# sirius and Microsoft team up.



## dogger01 (May 24, 2004)

_Sirius Radio, MS Team Up To Beam Video

POSTED: 12:26 pm EST January 5, 2005

NEW YORK -- With help from Microsoft, Sirius Satellite Radio is refining plans to add a visual component to its stream of entertainment, mostly targeting people in cars.

As it now stands, the service sends just audio.

Sirius looks to launch a video service late next year, and has a deal to use Microsoft's media software to power a portable video player.

Sirius will also work with the software giant to jointly develop video-based products, to compete against industry leader XM Satellite Radio.

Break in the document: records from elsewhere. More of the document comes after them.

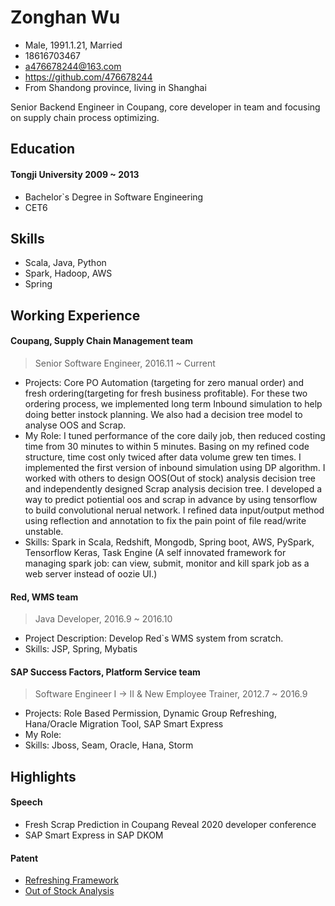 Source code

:<!-- The (first) h1 will be used as the <title> of the HTML page -->
# Zonghan Wu

<!-- The unordered list immediately after the h1 will be formatted on a single
line. It is intended to be used for contact details -->

- Male, 1991.1.21, Married
- 18616703467
- <a476678244@163.com>
- <https://github.com/476678244>
- From Shandong province, living in Shanghai

Senior Backend Engineer in Coupang, core developer in team and focusing on supply chain process optimizing.

## Education
         
#### <span>Tongji University</span> <span>2009 ~ 2013</span>
- Bachelor`s Degree in Software Engineering
- CET6

## Skills

- Scala, Java, Python
- Spark, Hadoop, AWS
- Spring

## Working Experience

#### Coupang, Supply Chain Management team
> Senior Software Engineer, 2016.11 ~ Current
- Projects: Core PO Automation (targeting for zero manual order) and fresh ordering(targeting for fresh business profitable). For these two ordering process, we implemented long term Inbound simulation to help doing better instock planning. We also had a decision tree model to analyse OOS and Scrap.
- My Role: I tuned performance of the core daily job, then reduced costing time from 30 minutes to within 5 minutes.  Basing on my refined code structure, time cost only twiced after data volume grew ten times.  I implemented the first version of inbound simulation using DP algorithm.  I worked with others to design OOS(Out of stock) analysis decision tree and independently designed Scrap analysis decision tree.  I developed a way to predict potiential oos and scrap in advance by using tensorflow to build convolutional nerual network.  I refined data input/output method using reflection and annotation to fix the pain point of file read/write unstable. 
- Skills: Spark in Scala, Redshift, Mongodb, Spring boot, AWS, PySpark, Tensorflow Keras, Task Engine (A self innovated framework for managing spark job: can view, submit, monitor and kill spark job as a web server instead of oozie UI.)

#### Red, WMS team 
> Java Developer, 2016.9 ~ 2016.10
- Project Description: Develop Red`s WMS system from scratch.
- Skills: JSP, Spring, Mybatis


#### SAP Success Factors, Platform Service team 
> Software Engineer I -> II & New Employee Trainer, 2012.7 ~ 2016.9
- Projects: Role Based Permission, Dynamic Group Refreshing, Hana/Oracle Migration Tool, SAP Smart Express
- My Role:
- Skills: Jboss, Seam, Oracle, Hana, Storm

## Highlights
#### Speech
- Fresh Scrap Prediction in Coupang Reveal 2020 developer conference
- SAP Smart Express in SAP DKOM

#### Patent
- [Refreshing Framework](https://patft.uspto.gov/netacgi/nph-Parser?Sect1=PTO2&Sect2=HITOFF&p=1&u=%2Fnetahtml%2FPTO%2Fsearch-bool.html&r=2&f=G&l=50&co1=AND&d=PTXT&s1=%22Wu%3B+Zonghan%22&OS=%22Wu;+Zonghan%22&RS=%22Wu;+Zonghan%22)
- [Out of Stock Analysis](https://patft.uspto.gov/netacgi/nph-Parser?Sect1=PTO2&Sect2=HITOFF&p=1&u=%2Fnetahtml%2FPTO%2Fsearch-bool.html&r=1&f=G&l=50&co1=AND&d=PTXT&s1=%22Wu%3B+Zonghan%22&OS=%22Wu;+Zonghan%22&RS=%22Wu;+Zonghan%22)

Saying that automotive partners are seeing strong demand for entertainment products in new cars, Sirius expects to provide two or three channels of premium video content for children.

The company recently crossed the million-user mark, while XM reports having nearly three times that number of subscribers. _

Any Idea if XM Plans on something in the future?


----------



## reddice (Feb 18, 2003)

Video is a waste of bandwith for satellite radio since they have so little spectrum. I won't want the audio quality to degrade so that they can add some stupid video channel.


----------



## Jacob S (Apr 14, 2002)

They could add more spectrum and I think it would be a great add-on to their service. It diversifies their service giving more opportunities for the company to make more money and more services to be available for the consumers.


----------